Input:
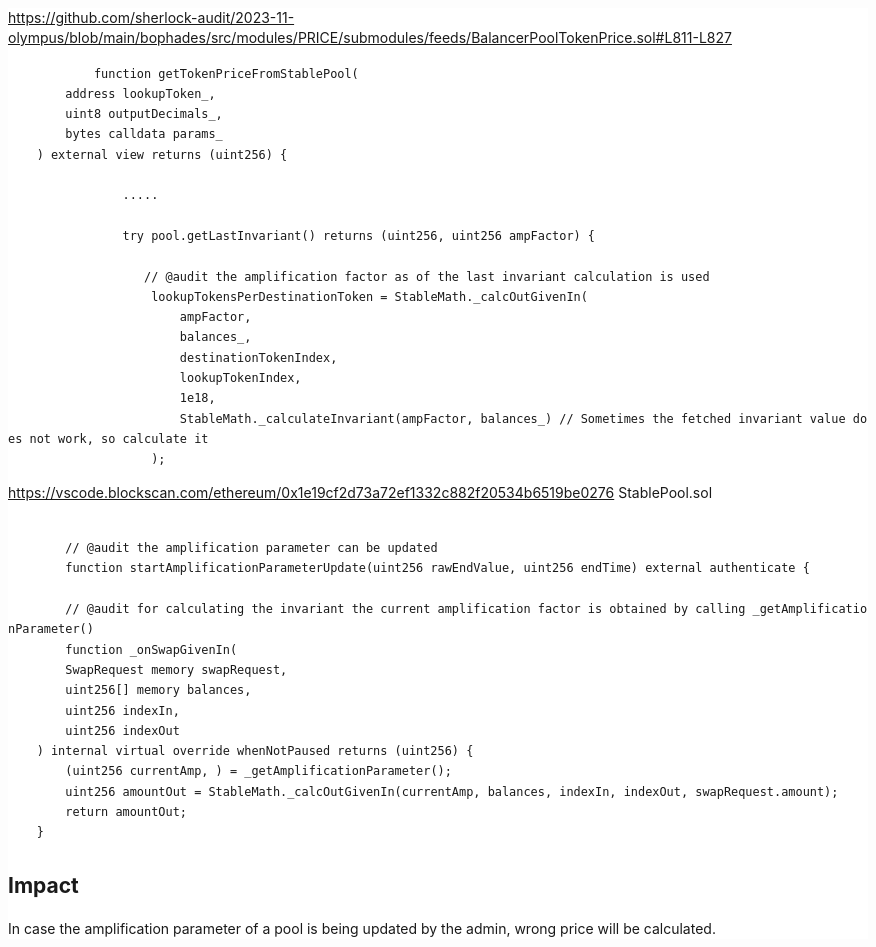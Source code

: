 https://github.com/sherlock-audit/2023-11-olympus/blob/main/bophades/src/modules/PRICE/submodules/feeds/BalancerPoolTokenPrice.sol#L811-L827
```solidity
            function getTokenPriceFromStablePool(
        address lookupToken_,
        uint8 outputDecimals_,
        bytes calldata params_
    ) external view returns (uint256) {

                .....

                try pool.getLastInvariant() returns (uint256, uint256 ampFactor) {
                   
                   // @audit the amplification factor as of the last invariant calculation is used
                    lookupTokensPerDestinationToken = StableMath._calcOutGivenIn(
                        ampFactor,
                        balances_,
                        destinationTokenIndex,
                        lookupTokenIndex,
                        1e18,
                        StableMath._calculateInvariant(ampFactor, balances_) // Sometimes the fetched invariant value does not work, so calculate it
                    );
```

https://vscode.blockscan.com/ethereum/0x1e19cf2d73a72ef1332c882f20534b6519be0276
StablePool.sol
```solidity

        // @audit the amplification parameter can be updated
        function startAmplificationParameterUpdate(uint256 rawEndValue, uint256 endTime) external authenticate {

        // @audit for calculating the invariant the current amplification factor is obtained by calling _getAmplificationParameter()
        function _onSwapGivenIn(
        SwapRequest memory swapRequest,
        uint256[] memory balances,
        uint256 indexIn,
        uint256 indexOut
    ) internal virtual override whenNotPaused returns (uint256) {
        (uint256 currentAmp, ) = _getAmplificationParameter();
        uint256 amountOut = StableMath._calcOutGivenIn(currentAmp, balances, indexIn, indexOut, swapRequest.amount);
        return amountOut;
    }
```


## Impact
In case the amplification parameter of a pool is being updated by the admin, wrong price will be calculated.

Instructions to follow:
Exact repetition of all the records is required, with the pictures excluded.

Task answer:
Source code

: https://github.com/sherlock-audit/2023-11-olympus/blob/main/bophades/src/modules/PRICE/submodules/feeds/BalancerPoolTokenPrice.sol#L811-L827
```solidity
            function getTokenPriceFromStablePool(
        address lookupToken_,
        uint8 outputDecimals_,
        bytes calldata params_
    ) external view returns (uint256) {

                .....

                try pool.getLastInvariant() returns (uint256, uint256 ampFactor) {
                   
                   // @audit the amplification factor as of the last invariant calculation is used
                    lookupTokensPerDestinationToken = StableMath._calcOutGivenIn(
                        ampFactor,
                        balances_,
                        destinationTokenIndex,
                        lookupTokenIndex,
                        1e18,
                        StableMath._calculateInvariant(ampFactor, balances_) // Sometimes the fetched invariant value does not work, so calculate it
                    );
```

https://vscode.blockscan.com/ethereum/0x1e19cf2d73a72ef1332c882f20534b6519be0276
StablePool.sol
```solidity

        // @audit the amplification parameter can be updated
        function startAmplificationParameterUpdate(uint256 rawEndValue, uint256 endTime) external authenticate {

        // @audit for calculating the invariant the current amplification factor is obtained by calling _getAmplificationParameter()
        function _onSwapGivenIn(
        SwapRequest memory swapRequest,
        uint256[] memory balances,
        uint256 indexIn,
        uint256 indexOut
    ) internal virtual override whenNotPaused returns (uint256) {
        (uint256 currentAmp, ) = _getAmplificationParameter();
        uint256 amountOut = StableMath._calcOutGivenIn(currentAmp, balances, indexIn, indexOut, swapRequest.amount);
        return amountOut;
    }
```


## Impact
In case the amplification parameter of a pool is being updated by the admin, wrong price will be calculated.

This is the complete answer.